Governments can tackle the twin crises of inequality and climate change by targeting the excessive emissions of the super-rich, investing in public services and meeting climate goals
The world’s richest one per cent of people emitted as much carbon as the poorest 5 billion who make up 66 per cent of the global population, according to a new Oxfam report.
The report Climate Equality: A Planet for the 99%, stated that in 2019, the world’s one per cent super rich accounted for 16 per cent of global carbon emissions, the same caused by the world’s poorest 66 per cent.
The analysis finds that it would take about 1,500 years for someone in the bottom 99 per cent to produce as much carbon as the richest billionaires do in a year.
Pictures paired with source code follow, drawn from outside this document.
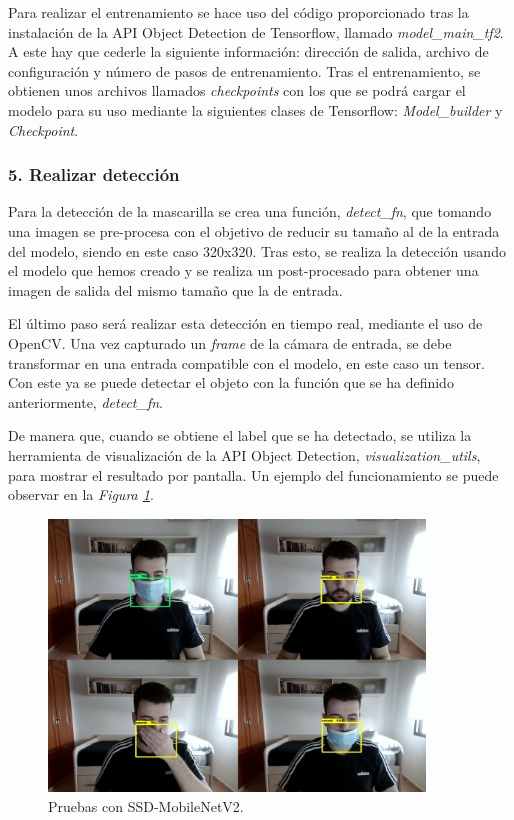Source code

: Para realizar el entrenamiento se hace uso del código proporcionado tras la instalación de la API Object Detection de Tensorflow, llamado \textit{model\_main\_tf2}. A este hay que cederle la siguiente información: dirección de salida, archivo de configuración y número de pasos de entrenamiento. Tras el entrenamiento, se obtienen unos archivos llamados \textit{checkpoints} con los que se podrá cargar el modelo para su uso mediante la siguientes clases de Tensorflow: \textit{Model\_builder} y \textit{Checkpoint}.

\vspace{-0.5cm}
\subsubsection*{5. Realizar detección}
\vspace{-0.7cm}
Para la detección de la mascarilla se crea una función, \textit{detect\_fn}, que tomando una imagen se pre-procesa con el objetivo de  reducir su tamaño al de la entrada del modelo, siendo en este caso 320x320. Tras esto, se realiza la detección usando el modelo que hemos creado y se realiza un post-procesado para obtener una imagen de salida del mismo tamaño que la de entrada.

El último paso será realizar esta detección en tiempo real, mediante el uso de OpenCV. Una vez capturado un \textit{frame} de la cámara de entrada, se debe transformar en una entrada compatible con el modelo, en este caso un tensor. Con este ya se puede detectar el objeto con la función que se ha definido anteriormente, \textit{detect\_fn}. 

De manera que, cuando se obtiene el label que se ha detectado, se utiliza la herramienta de visualización de la API Object Detection, \textit{visualization\_utils}, para mostrar el resultado por pantalla. Un ejemplo del funcionamiento se puede observar en la \textit{Figura \ref{fig:protoTensorFlow}}.

\begin{figure}[htp]
	\centering
	\includegraphics[width=10cm]{imagenes/tf_prueba.png}
	\caption{Pruebas con SSD-MobileNetV2.}
	\label{fig:protoTensorFlow}
\end{figure}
The super-rich are key to the climate story due to the carbon they emit in their daily lives, from their consumption and lifestyles to their investments and shareholdings in heavily polluting industries, which is much bigger than the rest of the population.
The report further stated that the countries that are least responsible for global warming, the low-emitting nations, are suffering the worst consequences of the climate crisis. They are also the least able to respond and recover.
More than 91 per cent of climate-related disasters of the past 50 years occurred in developing countries. The death toll from floods is seven times higher in the most unequal countries as compared to more equal countries.
The most vulnerable countries in the world are located in Africa, South Asia, Central and South America, Small Island Developing States and the Arctic.
Women and other groups are experiencing discrimination, especially those with fewer economic resources who tend to have less access to relief assistance. This leads to lower survival rates following a climate-related disaster.
Governments can tackle the twin crises of inequality and climate change by targeting the excessive emissions of the super-rich, investing in public services and meeting climate goals.
Taxes on the wealth and income of the rich could cut carbon emissions and raise over $9 trillion a year to invest in a green, equal future for all.